**TASK STATEMENT**
Return, from the listing that follows, each line containing the word "PostgreSQL".

**DATA FOR PROCESSING**
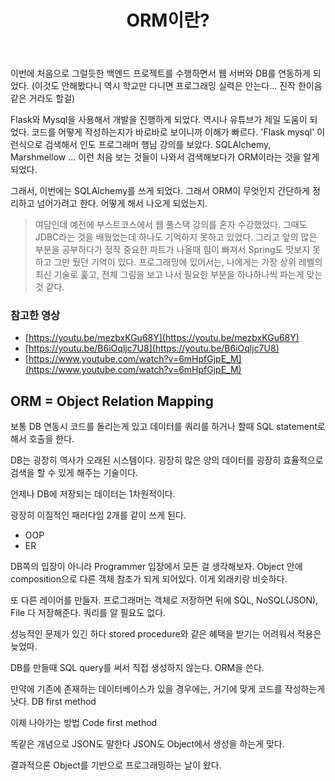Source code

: ﻿---
title:  "ORM이란?"
excerpt: "SQLMapper to ORM"


categories:
-  DB
tags:
-  ORM
last_modified_at: 2020-07-24TO22:30:00+09:00
---

이번에 처음으로 그럴듯한 백엔드 프로젝트를 수행하면서 웹 서버와 DB를 연동하게 되었다.
(이것도 안해봤다니 역시 학교만 다니면 프로그래밍 실력은 안는다... 진작 한이음 같은 거라도 할걸)

Flask와 Mysql을 사용해서 개발을 진행하게 되었다.
역시나 유튜브가 제일 도움이 되었다. 코드를 어떻게 작성하는지가 바로바로 보이니까 이해가 빠르다.
'Flask mysql' 이런식으로 검색해서 인도 프로그래머 행님 강의를 보았다.
SQLAlchemy, Marshmellow ... 이런 처음 보는 것들이 나와서 검색해보다가 ORM이라는 것을 알게 되었다.

그래서, 이번에는 SQLAlchemy를 쓰게 되었다.
그래서 ORM이 무엇인지 간단하게 정리하고 넘어가려고 한다.
어떻게 해서 나오게 되었는지.

> 여담인데 예전에 부스트코스에서 웹 풀스택 강의를 혼자 수강했었다. 그때도 JDBC라는 것을 배웠었는데 하나도 기억하지 못하고 있었다. 그리고 앞의 많은 부분을 공부하다가 정작 중요한 파트가 나올때 힘이 빠져서 Spring도 맛보지 못하고 그만 뒀던 기억이 있다. 프로그래밍에 있어서는, 나에게는 가장 상위 레벨의 최신 기술로 훑고, 전체 그림을 보고 나서 필요한 부분을 하나하나씩 파는게 맞는 것 같다.

### 참고한 영상

- [https://youtu.be/mezbxKGu68Y](https://youtu.be/mezbxKGu68Y)
- [https://youtu.be/B6iOqljc7U8](https://youtu.be/B6iOqljc7U8)
- [https://www.youtube.com/watch?v=6mHpfGjpE_M](https://www.youtube.com/watch?v=6mHpfGjpE_M)

## ORM = Object Relation Mapping

보통 DB 연동시
코드를 돌리는게 있고 
데이터를 쿼리를 하거나 할때 
SQL statement로 해서 호출을 한다.

DB는 굉장히 역사가 오래된 시스템이다.
굉장히 많은 양의 데이터를 굉장히 효율적으로 검색을 할 수 있게 해주는 기술이다.

언제나 DB에 저장되는 데이터는 1차원적이다.

광장히 이질적인 패러다임 2개를 같이 쓰게 된다.

- OOP
- ER

DB쪽의 입장이 아니라 Programmer 입장에서 모든 걸 생각해보자.
Object 안에 composition으로 다른 객체 참조가 되게 되어있다. 이게 외래키랑 비슷하다.

또 다른 레이어를 만들자.
프로그래머는 객체로 저장하면
뒤에 SQL, NoSQL(JSON), File 다 저장해준다.
쿼리를 알 필요도 없다.

성능적인 문제가 있긴 하다
stored procedure와 같은 혜택을 받기는 어려워서 적용은 늦었따.

DB를 만들때 SQL query를 써서 직접 생성하지 않는다.
ORM을 쓴다.

만약에 기존에 존재하는 데이터베이스가 있을 경우에는,
거기에 맞게 코드를 작성하는게 낫다.
DB first method

이제 나아가는 방법
Code first method

똑같은 개념으로 JSON도 말한다
JSON도 Object에서 생성을 하는게 맞다.

결과적으론 Object를 기반으로 프로그래밍하는 날이 왔다.
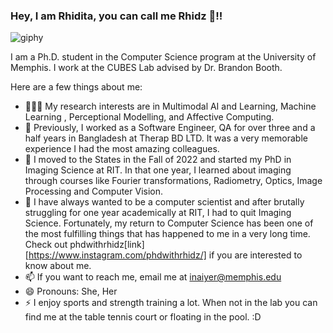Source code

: ### Hey, I am Rhidita, you can call me Rhidz 👋!!
![giphy](https://github.com/Rhidz/Rhidz/assets/36930197/fb001767-2708-444d-8b60-f497f7e5f4a6)



I am a Ph.D. student in the Computer Science program at the University of Memphis. I work at the CUBES Lab advised by Dr. Brandon Booth.

Here are a few things about me:
- 👩🏻‍🔬 My research interests are in Multimodal AI and Learning, Machine Learning , Perceptional Modelling, and Affective Computing. 
- 👯 Previously, I worked as a Software Engineer, QA for over three and a half years in Bangladesh at Therap BD LTD. It was a very memorable experience I had the most amazing colleagues.
- 🤔 I moved to the States in the Fall of 2022 and started my PhD in Imaging Science at RIT. In that one year, I learned about imaging through courses like Fourier transformations, Radiometry, Optics, Image Processing and Computer Vision.  
- 🏫 I have always wanted to be a computer scientist and after brutally struggling for one year academically at RIT, I had to quit Imaging Science. Fortunately, my return to Computer Science has been one of the most fulfilling things that has happened to me in a very long time. Check out phdwithrhidz[link][https://www.instagram.com/phdwithrhidz/] if you are interested to know about me.
- 📫 If you want to reach me, email me at inaiyer@memphis.edu
- 😄 Pronouns: She, Her 
- ⚡ I enjoy sports and strength training a lot. When not in the lab you can find me at the table tennis court or floating in the pool. :D


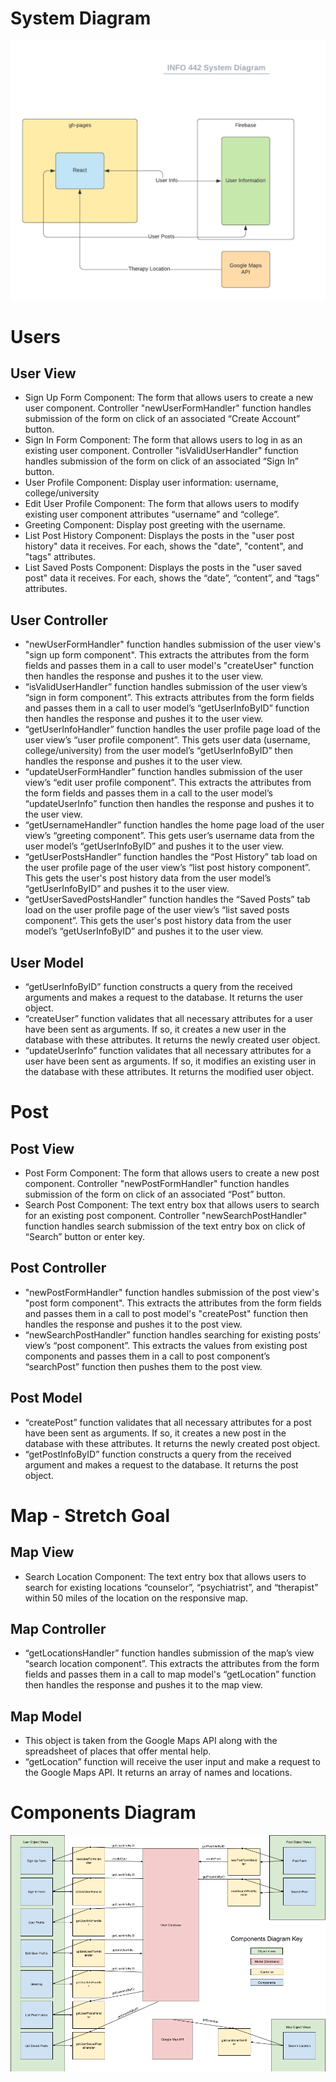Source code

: # System Diagram

![an overview of our system architecture](/spec-images/system-diagram.png)

# Users
## User View
- Sign Up Form Component: The form that allows users to create a new user component. Controller "newUserFormHandler" function handles submission of the form on click of an associated “Create Account” button.
- Sign In Form Component: The form that allows users to log in as an existing user component. Controller "isValidUserHandler" function handles submission of the form on click of an associated “Sign In” button.
- User Profile Component: Display user information: username, college/university
- Edit User Profile Component: The form that allows users to modify existing user component attributes “username” and “college”.
- Greeting Component: Display post greeting with the username.
- List Post History Component: Displays the posts in the "user post history" data it receives. For each, shows the "date", "content", and "tags" attributes.
- List Saved Posts Component: Displays the posts in the "user saved post" data it receives. For each, shows the “date”, “content”, and “tags” attributes.

## User Controller
- "newUserFormHandler" function handles submission of the user view's "sign up form component". This extracts the attributes from the form fields and passes them in a call to user model's "createUser" function then handles the response and pushes it to the user view.
- “isValidUserHandler” function handles submission of the user view’s “sign in form component”. This extracts attributes from the form fields and passes them in a call to user model’s “getUserInfoByID” function then handles the response and pushes it to the user view.
- “getUserInfoHandler” function handles the user profile page load of the user view’s “user profile component”. This gets user data (username, college/university) from the user model’s “getUserInfoByID” then handles the response and pushes it to the user view.
- “updateUserFormHandler” function handles submission of the user view’s “edit user profile component”. This extracts the attributes from the form fields and passes them in a call to the user model’s “updateUserInfo” function then handles the response and pushes it to the user view.
- “getUsernameHandler” function handles the home page load of the user view’s “greeting component”. This gets user’s username data from the user model’s “getUserInfoByID” and pushes it to the user view.
- “getUserPostsHandler” function handles the “Post History” tab load on the user profile page of the user view’s “list post history component”. This gets the user's post history data from the user model’s “getUserInfoByID” and pushes it to the user view.
- “getUserSavedPostsHandler” function handles the “Saved Posts” tab load on the user profile page of the user view’s “list saved posts component”. This gets the user's post history data from the user model’s “getUserInfoByID” and pushes it to the user view.

## User Model
- “getUserInfoByID” function constructs a query from the received arguments and makes a request to the database. It returns the user object.
- “createUser” function validates that all necessary attributes for a user have been sent as arguments. If so, it creates a new user in the database with these attributes. It returns the newly created user object.
- “updateUserInfo” function validates that all necessary attributes for a user have been sent as arguments. If so, it modifies an existing user in the database with these attributes. It returns the modified user object.

# Post
## Post View
- Post Form Component: The form that allows users to create a new post component. Controller "newPostFormHandler" function handles submission of the form on click of an associated “Post” button.
- Search Post Component: The text entry box that allows users to search for an existing post component. Controller "newSearchPostHandler" function handles search submission of the text entry box on click of “Search” button or enter key.

## Post Controller
- "newPostFormHandler" function handles submission of the post view's "post form component". This extracts the attributes from the form fields and passes them in a call to post model's "createPost" function then handles the response and pushes it to the post view.
- “newSearchPostHandler” function handles searching for existing posts’ view’s “post component”. This extracts the values from existing post components and passes them in a call to post component’s “searchPost” function then pushes them to the post view.

## Post Model
- “createPost” function validates that all necessary attributes for a post have been sent as arguments. If so, it creates a new post in the database with these attributes. It returns the newly created post object.
- “getPostInfoByID” function constructs a query from the received argument and makes a request to the database. It returns the post object.

# Map - Stretch Goal
## Map View
- Search Location Component: The text entry box that allows users to search for existing locations “counselor”, “psychiatrist”, and “therapist” within 50 miles of the location on the responsive map.

## Map Controller
- “getLocationsHandler” function handles submission of the map’s view “search location component”. This extracts the attributes from the form fields and passes them in a call to map model's “getLocation” function then handles the response and pushes it to the map view.

## Map Model
- This object is taken from the Google Maps API along with the spreadsheet of places that offer mental help.
- “getLocation” function will receive the user input and make a request to the Google Maps API. It returns an array of names and locations.

# Components Diagram

![an overview of our components architecture](/spec-images/components-diagram.png)
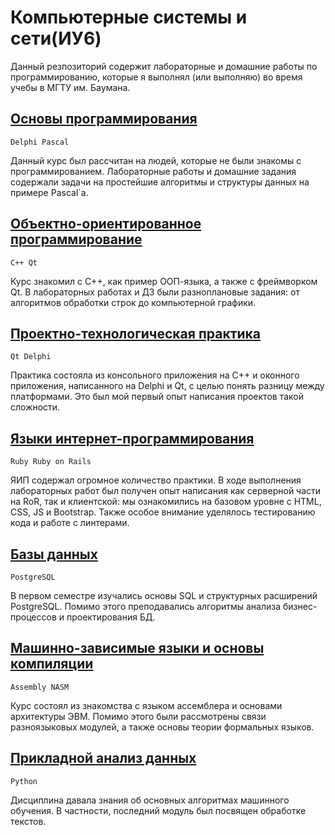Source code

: # Компьютерные системы и сети(ИУ6)

Данный резпозиторий содержит лабораторные и домашние работы по программированию, которые я выполнял (или выполняю) во время учебы в МГТУ им. Баумана.

## [Основы программирования](https://github.com/kek-flip/bmstu-iu6/tree/main/Basics%20of%20programming)

`Delphi Pascal`

Данный курс был рассчитан на людей, которые не были знакомы с программированием. Лабораторные работы и домашние задания содержали задачи на простейшие алгоритмы и структуры данных на примере Pascal`a.

## [Объектно-ориентированное программирование](https://github.com/kek-flip/bmstu-iu6/tree/main/Object-oriented%20programming)

`C++ Qt`

Курс знакомил с C++, как пример ООП-языка, а также с фреймворком Qt. В лабораторных работах и ДЗ были разноплановые задания: от алгоритмов обработки строк до компьютерной графики.

## [Проектно-технологическая практика](https://github.com/kek-flip/bmstu-iu6/tree/main/Practice)

`Qt Delphi`

Практика состояла из консольного приложения на C++ и оконного приложения, написанного на Delphi и Qt, с целью понять разницу между платформами. Это был мой первый опыт написания проектов такой сложности.

## [Языки интернет-программирования](https://github.com/kek-flip/bmstu-iu6/tree/main/Internet%20programming%20languages)

`Ruby Ruby on Rails`

ЯИП содержал огромное количество практики. В ходе выполнения лабораторных работ был получен опыт написания как серверной части на RoR, так и клиентской: мы ознакомились на базовом уровне с HTML, CSS, JS и Bootstrap. Также особое внимание уделялось тестированию кода и работе с линтерами.

## [Базы данных](https://github.com/kek-flip/bmstu-iu6/tree/main/Databases)

`PostgreSQL`

В первом семестре изучались основы SQL и структурных расширений PostgreSQL. Помимо этого преподавались алгоритмы анализа бизнес-процессов и проектирования БД.

## [Машинно-зависимые языки и основы компиляции](https://github.com/kek-flip/bmstu-iu6/tree/main/Machine%20dependent%20languages%20and%20compilation%20basics)

`Assembly NASM`

Курс состоял из знакомства с языком ассемблера и основами архитектуры ЭВМ. Помимо этого были рассмотрены связи разноязыковых модулей, а также основы теории формальных языков.

## [Прикладной анализ данных](Basics%20of%20data%20science)

`Python`

Дисциплина давала знания об основных алгоритмах машинного обучения. В частности, последний модуль был посвящен обработке текстов.
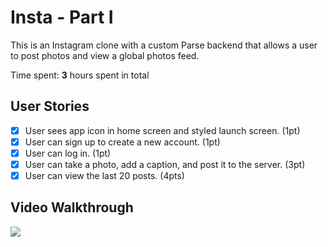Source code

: # Insta - Part I

This is an Instagram clone with a custom Parse backend that allows a user to post photos and view a global photos feed.

Time spent: **3** hours spent in total

## User Stories

- [x] User sees app icon in home screen and styled launch screen. (1pt)
- [x] User can sign up to create a new account. (1pt)
- [x] User can log in. (1pt)
- [x] User can take a photo, add a caption, and post it to the server. (3pt)
- [x] User can view the last 20 posts. (4pts)

## Video Walkthrough
![](https://media.giphy.com/media/RixFcB1yc5zja5IQBd/giphy.gif)

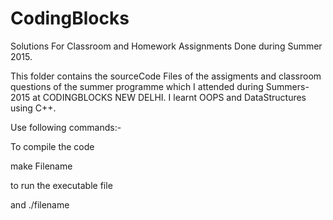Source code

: # CodingBlocks
Solutions For Classroom and Homework Assignments Done during Summer 2015.

This folder contains the sourceCode Files of the assigments and classroom questions of the summer programme  which I attended during Summers-2015 at CODINGBLOCKS NEW DELHI. 
I learnt OOPS and DataStructures using C++.

Use following commands:-

To compile the code

make Filename

to run the executable file

and ./filename
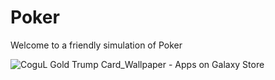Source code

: # Poker
Welcome to a friendly simulation of Poker

![CoguL Gold Trump Card_Wallpaper - Apps on Galaxy Store](https://user-images.githubusercontent.com/68788485/190369896-c55a5e32-b6b9-4c3c-a60d-da725fcbc5b5.png)
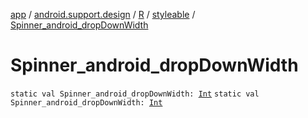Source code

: [app](../../../index.md) / [android.support.design](../../index.md) / [R](../index.md) / [styleable](index.md) / [Spinner_android_dropDownWidth](./-spinner_android_drop-down-width.md)

# Spinner_android_dropDownWidth

`static val Spinner_android_dropDownWidth: `[`Int`](https://kotlinlang.org/api/latest/jvm/stdlib/kotlin/-int/index.html)
`static val Spinner_android_dropDownWidth: `[`Int`](https://kotlinlang.org/api/latest/jvm/stdlib/kotlin/-int/index.html)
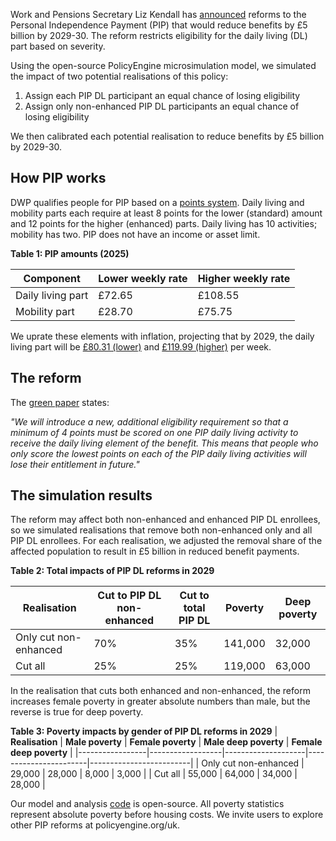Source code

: Work and Pensions Secretary Liz Kendall has [announced](https://www.gov.uk/government/consultations/pathways-to-work-reforming-benefits-and-support-to-get-britain-working-green-paper/pathways-to-work-reforming-benefits-and-support-to-get-britain-working-green-paper#section-1--what-the-reformed-system-will-look-like) reforms to the Personal Independence Payment (PIP) that would reduce benefits by £5 billion by 2029-30. The reform restricts eligibility for the daily living (DL) part based on severity.

Using the open-source PolicyEngine microsimulation model, we simulated the impact of two potential realisations of this policy:

1. Assign each PIP DL participant an equal chance of losing eligibility
2. Assign only non-enhanced PIP DL participants an equal chance of losing eligibility

We then calibrated each potential realisation to reduce benefits by £5 billion by 2029-30.

## How PIP works

DWP qualifies people for PIP based on a [points system](https://www.legislation.gov.uk/uksi/2013/377). Daily living and mobility parts each require at least 8 points for the lower (standard) amount and 12 points for the higher (enhanced) parts. Daily living has 10 activities; mobility has two. PIP does not have an income or asset limit.

**Table 1: PIP amounts (2025)**

| **Component**     | **Lower weekly rate** | **Higher weekly rate** |
| ----------------- | --------------------- | ---------------------- |
| Daily living part | £72.65                | £108.55                |
| Mobility part     | £28.70                | £75.75                 |

We uprate these elements with inflation, projecting that by 2029, the daily living part will be [£80.31 (lower)](https://policyengine.org/uk/policy?reform=1&focus=gov.dwp.pip.daily_living.standard) and [£119.99 (higher)](https://policyengine.org/uk/policy?reform=1&focus=gov.dwp.pip.daily_living.enhanced) per week.

## The reform

The [green paper](https://www.gov.uk/government/consultations/pathways-to-work-reforming-benefits-and-support-to-get-britain-working-green-paper/pathways-to-work-reforming-benefits-and-support-to-get-britain-working-green-paper#section-1--what-the-reformed-system-will-look-like) states:

_"We will introduce a new, additional eligibility requirement so that a minimum of 4 points must be scored on one PIP daily living activity to receive the daily living element of the benefit. This means that people who only score the lowest points on each of the PIP daily living activities will lose their entitlement in future."_

## The simulation results

The reform may affect both non-enhanced and enhanced PIP DL enrollees, so we simulated realisations that remove both non-enhanced only and all PIP DL enrollees. For each realisation, we adjusted the removal share of the affected population to result in £5 billion in reduced benefit payments.

**Table 2: Total impacts of PIP DL reforms in 2029**

| **Realisation**       | **Cut to PIP DL non-enhanced** | **Cut to total PIP DL** | **Poverty** | **Deep poverty** |
| --------------------- | ------------------------------ | ----------------------- | ----------- | ---------------- |
| Only cut non-enhanced | 70%                            | 35%                     | 141,000     | 32,000           |
| Cut all               | 25%                            | 25%                     | 119,000     | 63,000           |

In the realisation that cuts both enhanced and non-enhanced, the reform increases female poverty in greater absolute numbers than male, but the reverse is true for deep poverty.

**Table 3: Poverty impacts by gender of PIP DL reforms in 2029**
| **Realisation** | **Male poverty** | **Female poverty** | **Male deep poverty** | **Female deep poverty** |
|-----------------|------------------|--------------------|-----------------------|-------------------------|
| Only cut non-enhanced | 29,000 | 28,000 | 8,000 | 3,000 |
| Cut all | 55,000 | 64,000 | 34,000 | 28,000 |

Our model and analysis [code](https://gist.github.com/nikhilwoodruff/1d1b89276162a09aa81061d6abd6e21a) is open-source. All poverty statistics represent absolute poverty before housing costs. We invite users to explore other PIP reforms at policyengine.org/uk.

**REPLY**
`PostgreSQL`
В первом семестре изучались основы SQL и структурных расширений PostgreSQL. Помимо этого преподавались алгоритмы анализа бизнес-процессов и проектирования БД.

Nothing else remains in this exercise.